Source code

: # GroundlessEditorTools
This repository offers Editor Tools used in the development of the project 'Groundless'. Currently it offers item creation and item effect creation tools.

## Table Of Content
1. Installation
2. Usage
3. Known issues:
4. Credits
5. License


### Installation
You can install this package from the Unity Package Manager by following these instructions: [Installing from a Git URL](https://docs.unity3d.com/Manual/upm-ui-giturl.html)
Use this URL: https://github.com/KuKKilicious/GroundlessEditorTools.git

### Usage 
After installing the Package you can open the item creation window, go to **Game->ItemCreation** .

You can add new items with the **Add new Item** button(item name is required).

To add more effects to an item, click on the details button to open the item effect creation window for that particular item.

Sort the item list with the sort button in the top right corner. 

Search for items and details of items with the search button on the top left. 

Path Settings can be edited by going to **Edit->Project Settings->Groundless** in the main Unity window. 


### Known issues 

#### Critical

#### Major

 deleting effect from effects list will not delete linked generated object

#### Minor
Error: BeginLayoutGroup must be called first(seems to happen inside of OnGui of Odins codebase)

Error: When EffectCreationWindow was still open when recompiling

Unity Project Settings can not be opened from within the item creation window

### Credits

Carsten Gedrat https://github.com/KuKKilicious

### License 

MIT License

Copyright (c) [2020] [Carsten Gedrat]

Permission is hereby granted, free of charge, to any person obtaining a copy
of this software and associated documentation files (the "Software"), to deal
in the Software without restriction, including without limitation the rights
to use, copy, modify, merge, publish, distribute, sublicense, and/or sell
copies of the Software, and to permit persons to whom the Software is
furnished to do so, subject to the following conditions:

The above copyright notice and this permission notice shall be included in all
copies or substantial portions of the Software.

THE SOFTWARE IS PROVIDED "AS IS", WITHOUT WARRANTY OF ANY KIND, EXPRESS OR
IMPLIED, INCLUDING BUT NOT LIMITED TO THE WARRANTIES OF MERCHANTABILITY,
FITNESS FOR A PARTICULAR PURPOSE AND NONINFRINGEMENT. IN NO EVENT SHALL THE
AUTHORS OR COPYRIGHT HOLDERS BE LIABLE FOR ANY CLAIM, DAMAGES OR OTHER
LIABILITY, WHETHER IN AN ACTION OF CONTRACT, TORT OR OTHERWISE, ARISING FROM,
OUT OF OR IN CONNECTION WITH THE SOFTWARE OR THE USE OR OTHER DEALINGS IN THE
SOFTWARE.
--
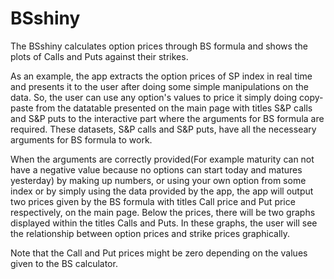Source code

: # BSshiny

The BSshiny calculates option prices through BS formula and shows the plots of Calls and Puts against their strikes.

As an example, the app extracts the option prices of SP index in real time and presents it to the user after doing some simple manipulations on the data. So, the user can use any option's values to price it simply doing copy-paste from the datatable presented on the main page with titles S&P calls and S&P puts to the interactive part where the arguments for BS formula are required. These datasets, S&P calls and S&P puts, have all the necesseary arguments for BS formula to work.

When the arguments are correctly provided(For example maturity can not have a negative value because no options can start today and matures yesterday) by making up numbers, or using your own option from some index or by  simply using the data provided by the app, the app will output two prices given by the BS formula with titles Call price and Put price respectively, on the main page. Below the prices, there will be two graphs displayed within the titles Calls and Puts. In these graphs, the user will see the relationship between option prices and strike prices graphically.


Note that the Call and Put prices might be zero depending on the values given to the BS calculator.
--
What is needed
Repeat, word for word, the lines above between the line holding "### License" and the line holding "in the Software", inclusive; omit everything else.

Written answer
### License 

MIT License

Copyright (c) [2020] [Carsten Gedrat]

Permission is hereby granted, free of charge, to any person obtaining a copy
of this software and associated documentation files (the "Software"), to deal
in the Software without restriction, including without limitation the rights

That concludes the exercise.